The task: state bounds that contain at least 99% of production, with 95% confidence. That is a tolerance interval. It is routinely confused with two other intervals that answer different questions:

  • a confidence interval brackets a parameter (the mean),
  • a prediction interval brackets the next single observation,
  • a tolerance interval brackets a chosen proportion of the whole population. Specification work in pharma and medical devices means this one.

Usage

import shewhart as sw

r = sw.tolerance_interval(df, value="potency", coverage=0.99, confidence=0.95)
r.stats["lower"], r.stats["upper"]

Distribution-free, using only the sample extremes:

r = sw.tolerance_interval(df, value="potency", coverage=0.90,
                          confidence=0.95, method="nonparametric")

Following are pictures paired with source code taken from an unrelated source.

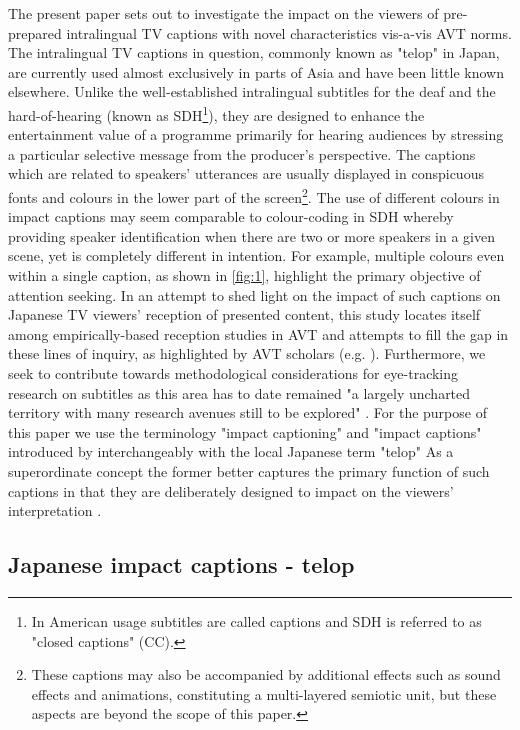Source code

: \documentclass[output=paper]{langsci/langscibook}
\begin{document}
The present paper sets out to investigate the impact on the viewers of pre-prepared intralingual TV captions with novel characteristics vis-a-vis AVT norms. The intralingual TV captions in question, commonly known as "telop" in Japan, are currently used almost exclusively in parts of Asia and have been little known elsewhere.  Unlike the well-established intralingual subtitles for the deaf and the hard-of-hearing (known as SDH\footnote{In American usage subtitles are called captions and SDH is referred to as "closed captions" (CC).}), they are designed to enhance the entertainment value of a programme primarily for hearing audiences by stressing a particular selective message from the producer's perspective. The captions which are related to speakers' utterances are usually displayed in conspicuous fonts and colours in the lower part of the screen\footnote{ These captions may also be accompanied by additional effects such as sound effects and animations, constituting a multi-layered semiotic unit, but these aspects are beyond the scope of this paper.}. The use of different colours in impact captions may seem comparable to colour-coding in SDH whereby providing speaker identification when there are two or more speakers in a given scene, yet is completely different in intention. For example, multiple colours even within a single caption, as shown in \ref{fig:1}, highlight the primary objective of attention seeking. In an attempt to shed light on the impact of such captions on Japanese TV viewers' reception of presented content, this study locates itself among empirically-based reception studies in AVT and attempts to fill the gap in these lines of inquiry, as highlighted by AVT scholars (e.g. \citet{gambier2013}). Furthermore, we seek to contribute towards methodological considerations for eye-tracking research on subtitles as this area has to date remained "a largely uncharted territory with many research avenues still to be explored" \citep[n.p.]{Kruger2015}.  For the purpose of this paper we use the terminology "impact captioning" and "impact captions" introduced by \citet{Park2009} interchangeably with the local Japanese term "telop" As a superordinate concept the former better captures the primary function of such captions in that they are deliberately designed to impact on the viewers' interpretation \citep{Shiota2003}.

\subsection{Japanese impact captions - telop}
\end{document}

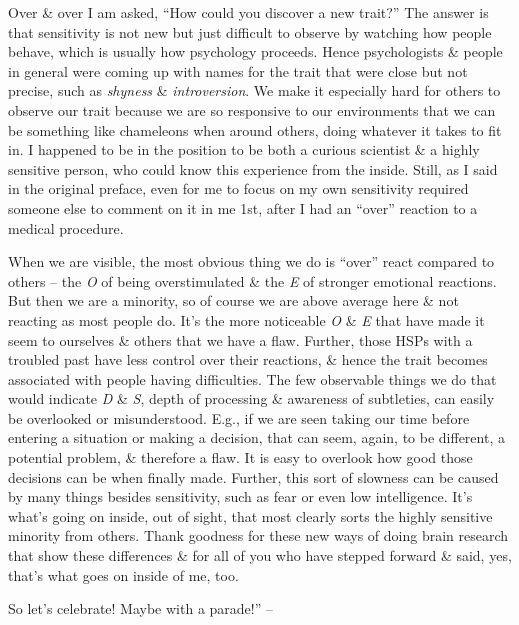 \documentclass{article}
\numberwithin{equation}{section}
\begin{document}
Over \& over I am asked, ``How could you discover a new trait?'' The answer is that sensitivity is not new but just difficult to observe by watching how people behave, which is usually how psychology proceeds. Hence psychologists \& people in general were coming up with names for the trait that were close but not precise, such as \textit{shyness} \& \textit{introversion}. We make it especially hard for others to observe our trait because we are so responsive to our environments that we can be something like chameleons when around others, doing whatever it takes to fit in. I happened to be in the position to be both a curious scientist \& a highly sensitive person, who could know this experience from the inside. Still, as I said in the original preface, even for me to focus on my own sensitivity required someone else to comment on it in me 1st, after I had an ``over'' reaction to a medical procedure.

When we are visible, the most obvious thing we do is ``over'' react compared to others -- the \textit{O} of being overstimulated \& the \textit{E} of stronger emotional reactions. But then we are a minority, so of course we are above average here \& not reacting as most people do. It's the more noticeable \textit{O} \& \textit{E} that have made it seem to ourselves \& others that we have a flaw. Further, those HSPs with a troubled past have less control over their reactions, \& hence the trait becomes associated with people having difficulties. The few observable things we do that would indicate \textit{D} \& \textit{S}, depth of processing \& awareness of subtleties, can easily be overlooked or misunderstood. E.g., if we are seen taking our time before entering a situation or making a decision, that can seem, again, to be different, a potential problem, \& therefore a flaw. It is easy to overlook how good those decisions can be when finally made. Further, this sort of slowness can be caused by many things besides sensitivity, such as fear or even low intelligence. It's what's going on inside, out of sight, that most clearly sorts the highly sensitive minority from others. Thank goodness for these new ways of doing brain research that show these differences \& for all of you who have stepped forward \& said, yes, that's what goes on inside of me, too.

So let's celebrate! Maybe with a parade!'' -- \cite[pp. 25--26]{Aron2013}

\end{document}
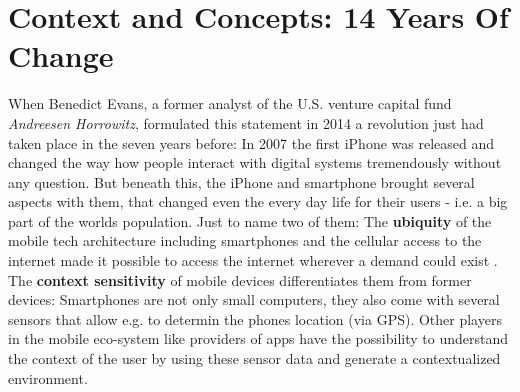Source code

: \section*{Context and Concepts: 14 Years Of Change}
\begin{center}
 \autocite[][]{Evans.2014}
 \end{center}
When Benedict Evans, a former analyst of the U.S. venture capital fund \textit{Andreesen Horrowitz}, formulated this statement in 2014 a revolution just had taken place in the seven years before: In 2007 the first iPhone was released and changed the way how people interact with digital systems tremendously without any question. But beneath this, the iPhone and smartphone brought several aspects with them, that changed even the every day life for their users - i.e. a big part of the worlds population. Just to name two of them: The \textbf{ubiquity} of the mobile tech architecture including smartphones and the cellular access to the internet made it possible to access the internet wherever a demand could exist \autocite[][p.1]{Okazaki.2013}. The \textbf{context sensitivity} of mobile devices differentiates them from former devices: Smartphones are not only small computers, they also come with several sensors that allow e.g. to determin the phones location (via GPS)\autocite[][p.1]{Minch.2004}. Other players in the mobile eco-system like providers of apps have the possibility to understand the context of the user by using these sensor data and generate a contextualized environment.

The nonparametric route needs a minimum sample size that depends only on n; if the data cannot support the requested confidence, the error message says exactly how many observations would.

Where the numbers come from

The normal method uses Howe's k2 approximation, the same formula the NIST/SEMATECH e-Handbook documents (section 7.2.6.3). The handbook's published factor for n = 43, 90% coverage, 99% confidence is k2 = 2.217; shewhart reproduces it in the validation suite. The nonparametric method is Wilks' classic result for the (min, max) interval.

The normal method is sensitive to the normality assumption precisely because it reaches into the far tails. Check normality first (a capability study reports an Anderson-Darling note), and prefer the nonparametric method when in doubt and the sample is large enough.